Group Accuses U.S. Refineries of Driving Up Gasoline Prices


U.S. refineries have contributed to gasoline price increases during the last two years by closing storage facilities, withholding supplies in some markets and undergoing mergers, a consumer group charged Monday.

Gas prices are about 20 cents per gallon higher than they were in the late 1990s, costing consumers an additional $150 a year per household, according to a study by the Consumer Federation of America.

"It is time for the government to say to the people, 'We will speak up for you, we will be on your side' . . . and say to the oil companies, 'Enough is enough,' " said former Sen. Howard M. Metzenbaum (D-Ohio), the group's chairman.

The report says more than 70 refineries have closed in the last 15 years and the number of petroleum storage facilities has fallen nearly 15%, greatly reducing supply.
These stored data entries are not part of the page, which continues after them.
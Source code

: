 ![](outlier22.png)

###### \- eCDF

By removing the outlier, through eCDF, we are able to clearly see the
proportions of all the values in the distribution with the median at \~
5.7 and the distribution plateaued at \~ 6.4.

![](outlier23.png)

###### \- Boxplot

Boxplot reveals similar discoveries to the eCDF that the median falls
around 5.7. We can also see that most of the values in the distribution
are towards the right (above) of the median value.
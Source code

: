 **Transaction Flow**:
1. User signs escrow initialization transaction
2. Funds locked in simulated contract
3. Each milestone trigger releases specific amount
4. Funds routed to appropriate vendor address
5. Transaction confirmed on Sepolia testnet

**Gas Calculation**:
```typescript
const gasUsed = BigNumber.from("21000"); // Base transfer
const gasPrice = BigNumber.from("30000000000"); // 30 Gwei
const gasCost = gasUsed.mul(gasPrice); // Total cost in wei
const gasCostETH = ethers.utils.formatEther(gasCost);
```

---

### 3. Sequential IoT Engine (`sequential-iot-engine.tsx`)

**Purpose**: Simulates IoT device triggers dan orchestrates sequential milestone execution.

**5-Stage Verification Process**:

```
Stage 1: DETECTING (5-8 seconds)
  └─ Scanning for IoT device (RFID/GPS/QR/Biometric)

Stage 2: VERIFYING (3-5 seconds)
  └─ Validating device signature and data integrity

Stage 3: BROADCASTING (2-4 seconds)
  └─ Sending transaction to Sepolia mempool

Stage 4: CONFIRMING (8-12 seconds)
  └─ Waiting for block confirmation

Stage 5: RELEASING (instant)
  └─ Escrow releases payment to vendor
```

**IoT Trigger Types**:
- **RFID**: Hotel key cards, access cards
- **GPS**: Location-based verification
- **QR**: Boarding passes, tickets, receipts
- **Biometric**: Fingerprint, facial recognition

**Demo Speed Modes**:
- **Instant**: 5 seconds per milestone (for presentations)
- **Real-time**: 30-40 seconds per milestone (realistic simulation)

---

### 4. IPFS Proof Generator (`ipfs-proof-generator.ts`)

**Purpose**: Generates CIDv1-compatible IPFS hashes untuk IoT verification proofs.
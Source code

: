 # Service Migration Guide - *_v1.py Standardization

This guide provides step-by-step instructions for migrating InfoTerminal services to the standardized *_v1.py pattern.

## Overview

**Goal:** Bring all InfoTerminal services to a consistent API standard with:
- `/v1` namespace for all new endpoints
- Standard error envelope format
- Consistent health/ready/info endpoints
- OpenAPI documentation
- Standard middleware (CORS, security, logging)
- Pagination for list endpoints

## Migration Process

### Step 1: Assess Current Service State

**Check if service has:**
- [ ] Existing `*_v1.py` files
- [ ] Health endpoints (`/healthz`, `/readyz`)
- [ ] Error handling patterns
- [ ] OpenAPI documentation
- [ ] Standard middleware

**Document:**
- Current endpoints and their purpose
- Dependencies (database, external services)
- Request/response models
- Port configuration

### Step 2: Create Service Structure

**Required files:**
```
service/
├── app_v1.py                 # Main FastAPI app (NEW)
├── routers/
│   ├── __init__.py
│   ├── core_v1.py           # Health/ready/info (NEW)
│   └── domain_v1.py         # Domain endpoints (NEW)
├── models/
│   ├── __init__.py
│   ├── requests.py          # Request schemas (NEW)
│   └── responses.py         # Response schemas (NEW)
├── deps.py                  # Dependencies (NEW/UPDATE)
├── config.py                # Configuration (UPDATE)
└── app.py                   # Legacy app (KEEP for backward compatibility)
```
"A concentrated, vertically integrated industry has responded slowly to price shocks and has even acted to keep supplies off the market," said Mark Cooper, the group's director of research.

But industry representatives called the report's charges "groundless."

Bill Hickman, a spokesman for the American Petroleum Institute in Washington, said the allegation that larger companies have merged to monopolize the industry is false because many large refineries still must compete against each other as well against as smaller companies.

David Heck, manager of marketing, legislative and regulatory affairs for Chevron Products Corp. in San Francisco, said some oil refineries have closed in recent years because it was more cost-effective to cease production. "It's a matter of economics," Heck said.